第804話 『特異種』

 ――『特異種イレギュラー』。

 それは『不浄の母』から産まれた異形の魔物の突然変異であり、特殊個体だ。


 大きさは平均的な成人男性よりも一回り大きい二メートル程度。

 禍々しい深紅の単眼に、鋭利な牙が覗き見える巨大な口。つるりと光沢のある身体は鮮血のような赤に染まっており、見た者を恐怖で竦み上がらせる。

 強靭な二本の足の先には四本の鋭く長い爪が大地に食い込み、腕から先は通常個体とは異なり、死神を想起させる巨大な鎌に変貌を遂げている。

 簡潔に言うならば、『特異種』は無駄を削ぎ落とした身体に進化していたのだ。


 進化したのは外見だけではない。本能だけで動く魔物とは違い、『特異種』には僅かながらも知性を獲得していた。

 とはいえ、その知性は人間には遠く及ばない。もとより備わっている本能の延長線上と呼ぶべき知性しか備わっていなかった。


 そして『特異種』が『特異種』である最大の理由――それは能力スキルだった。

 幾度と試行錯誤した末に誕生した『特異種』は通常個体が持つ強力な再生力に加え、特殊な能力をいくつか獲得していたのだ。


 環境に適応するため、炎竜族に対抗するため……『不浄の母』の願望が形となり、『特異種』に新たな力を授けたのであった。




 屍の山の中で身を潜めていた『特異種』は深紅の単眼で獲物を――眼鏡をかけた執事服の男を捉える。


「クキ、キキキ――」


 嗤いが込み上げ、音となるが、どうでもいい。

 蓄積した疲労によって集中力を切らせた眼鏡の男は決定的な隙を見せている。炎竜族の特性である『加速』を切り、周囲への警戒も足りていなかった。


 言葉が風に乗って眼鏡の男に届くよりも先に『特異種』は動く。

 屍を蹴散らし、大地を蹴り上げ、音を置き去りにして背後から迫る。


「――生き残りかっ!!」


 迫り来る魔物の気配を察知した眼鏡の男は瞬時に振り返り、迎え撃つ――が、男は直後、目を丸くする。

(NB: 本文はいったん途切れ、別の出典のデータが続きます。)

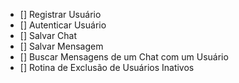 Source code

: - [] Registrar Usuário
- [] Autenticar Usuário
- [] Salvar Chat
- [] Salvar Mensagem
- [] Buscar Mensagens de um Chat com um Usuário
- [] Rotina de Exclusão de Usuários Inativos
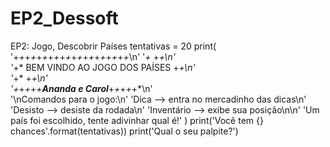 # EP2_Dessoft
EP2: Jogo, Descobrir Países
tentativas = 20
print(
    '+*+*+*+*+*+*+*+*+*+*+*+*+*+*+*+*+*+*+*+*\n'
    '*+*                                  +*+\n'  
    '*+*   BEM VINDO AO JOGO DOS PAÍSES   +*+\n'                                                                                                                              
    '*+*                                  +*+\n'  
    '+*+*+*+*+*___Ananda e Carol___+*+*+*+*+*\n'   
    '\nComandos para o jogo:\n'
        'Dica --> entra no mercadinho das dicas\n'
        'Desisto --> desiste da rodada\n'
        'Inventário --> exibe sua posição\n\n'
'Um país foi escolhido, tente adivinhar qual é!'
)
print('Você tem {} chances'.format(tentativas))
print('Qual o seu palpite?')

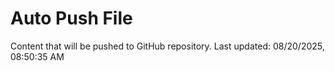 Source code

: # Auto Push File

Content that will be pushed to GitHub repository.
Last updated: 08/20/2025, 08:50:35 AM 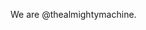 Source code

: We are @thealmightymachine.  

<!---
thealmightymachine/thealmightymachine is a ✨ special ✨ repository because its `README.md` (this file) appears on your GitHub profile.
You can click the Preview link to take a look at your changes.
--->
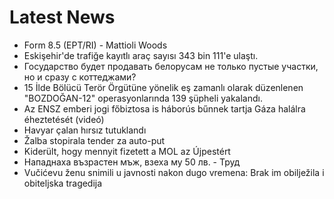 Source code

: # Latest News
-  Form 8.5 (EPT/RI) - Mattioli Woods
-  Eskişehir'de trafiğe kayıtlı araç sayısı 343 bin 111'e ulaştı.
-  Государство будет продавать белорусам не только пустые участки, но и сразу с коттеджами?
-  15 İlde Bölücü Terör Örgütüne yönelik eş zamanlı olarak düzenlenen "BOZDOĞAN-12" operasyonlarında 139 şüpheli yakalandı.
-  Az ENSZ emberi jogi főbiztosa is háborús bűnnek tartja Gáza halálra éheztetését (videó)
-  Havyar çalan hırsız tutuklandı
-  Žalba stopirala tender za auto-put
-  Kiderült, hogy mennyit fizetett a MOL az Újpestért
-  Нападнаха възрастен мъж, взеха му 50 лв. - Труд
-  Vučićevu ženu snimili u javnosti nakon dugo vremena: Brak im obilježila i obiteljska tragedija
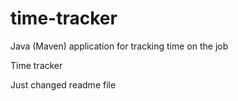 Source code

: # time-tracker
Java (Maven) application for tracking time on the job

Time tracker

Just changed readme file
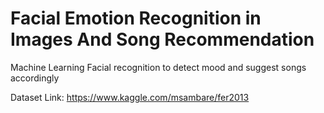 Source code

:# Facial Emotion Recognition in Images And Song Recommendation

Machine Learning Facial recognition to detect mood and suggest songs accordingly 

Dataset Link: https://www.kaggle.com/msambare/fer2013
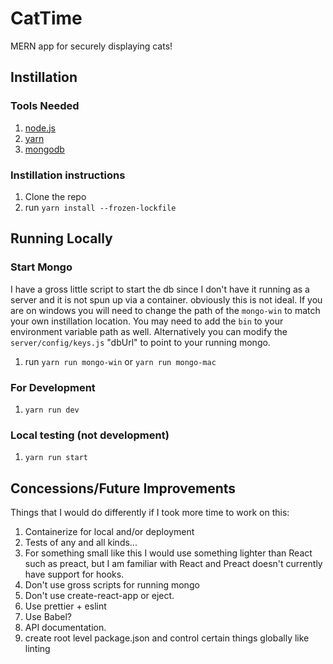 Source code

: # CatTime
MERN app for securely displaying cats!

## Instillation
### Tools Needed
1. [node.js](https://nodejs.org/en/download/)
1. [yarn](https://classic.yarnpkg.com/en/docs/install#windows-stable)
1. [mongodb](https://docs.mongodb.com/manual/installation/)

### Instillation instructions
1. Clone the repo
2. run `yarn install --frozen-lockfile`

## Running Locally
### Start Mongo
I have a gross little script to start the db since I don't have it running as a server and it is not spun up via a container. obviously this is not ideal. If you are on windows you will need to change the path of the `mongo-win` to match your own instillation location. You may need to add the `bin` to your environment variable path as well. Alternatively you can modify the `server/config/keys.js` "dbUrl" to point to your running mongo.
1. run `yarn run mongo-win` or `yarn run mongo-mac`

### For Development
1. `yarn run dev`

### Local testing (not development)
1. `yarn run start`

## Concessions/Future Improvements
Things that I would do differently if I took more time to work on this:
1. Containerize for local and/or deployment
1. Tests of any and all kinds...
1. For something small like this I would use something lighter than React such as preact, but I am familiar with React and Preact doesn't currently have support for hooks.
1. Don't use gross scripts for running mongo
1. Don't use create-react-app or eject.
1. Use prettier + eslint
1. Use Babel?
1. API documentation.
1. create root level package.json and control certain things globally like linting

 見たことのない魔物の姿に、目と鼻の先まで迫っていた『特異種』の速さに。


 腕から生えた大鎌が、男の命を刈り取ろうと横薙ぎに振り払われる。

 それを寸でのところで身体を反らして回避し、即座に火系統魔法を発動。轟々と音を立てて燃え上がる炎が『特異種』の身体を包みこんだ。


「ク、キキ?」


 次の瞬間、目を疑うような光景が広がり、男は愕然と口を開く。


「なに――ッ!?」


 突然の襲撃に調節を忘れ、たった一体の魔物を殺すだけには惜しい量の魔力を消費し、魔法を行使したはずだった。

 にもかかわらず、『特異種』は燃え尽き、灰にならなかった。

 それだけではない――『特異種』は自分の身体を包みこんだ炎を、大口を開けて吸い込んだのである。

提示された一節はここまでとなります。